Look through the lines below, find those with the word "https", and copy them.
--- START ---
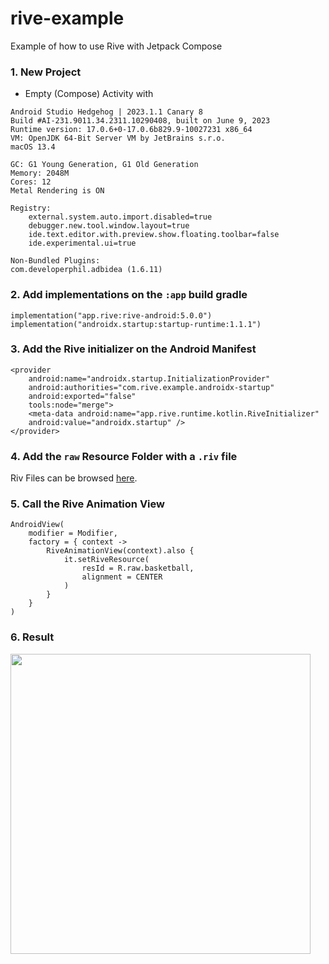 # rive-example
Example of how to use Rive with Jetpack Compose

### 1. New Project

- Empty (Compose) Activity with

```
Android Studio Hedgehog | 2023.1.1 Canary 8
Build #AI-231.9011.34.2311.10290408, built on June 9, 2023
Runtime version: 17.0.6+0-17.0.6b829.9-10027231 x86_64
VM: OpenJDK 64-Bit Server VM by JetBrains s.r.o.
macOS 13.4

GC: G1 Young Generation, G1 Old Generation
Memory: 2048M
Cores: 12
Metal Rendering is ON

Registry:
    external.system.auto.import.disabled=true
    debugger.new.tool.window.layout=true
    ide.text.editor.with.preview.show.floating.toolbar=false
    ide.experimental.ui=true

Non-Bundled Plugins:
com.developerphil.adbidea (1.6.11)
```

### 2. Add implementations on the `:app` build gradle

```
implementation("app.rive:rive-android:5.0.0")
implementation("androidx.startup:startup-runtime:1.1.1")
```

### 3. Add the Rive initializer on the Android Manifest

```
<provider
    android:name="androidx.startup.InitializationProvider"
    android:authorities="com.rive.example.androidx-startup"
    android:exported="false"
    tools:node="merge">
    <meta-data android:name="app.rive.runtime.kotlin.RiveInitializer"
    android:value="androidx.startup" />
</provider>
```

### 4. Add the `raw` Resource Folder with a `.riv` file

Riv Files can be browsed [here](https://rive.app/community/).

### 5. Call the Rive Animation View

```
AndroidView(
    modifier = Modifier,
    factory = { context ->
        RiveAnimationView(context).also {
            it.setRiveResource(
                resId = R.raw.basketball,
                alignment = CENTER
            )
        }
    }
)
```

### 6. Result

<img src="https://github.com/roliveiravictor/rive-example/assets/33610271/2f4a16e1-5b3e-454d-842f-7c762c63fd46" height="480">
--- END ---
- [Task solution]:
Riv Files can be browsed [here](https://rive.app/community/).
<img src="https://github.com/roliveiravictor/rive-example/assets/33610271/2f4a16e1-5b3e-454d-842f-7c762c63fd46" height="480">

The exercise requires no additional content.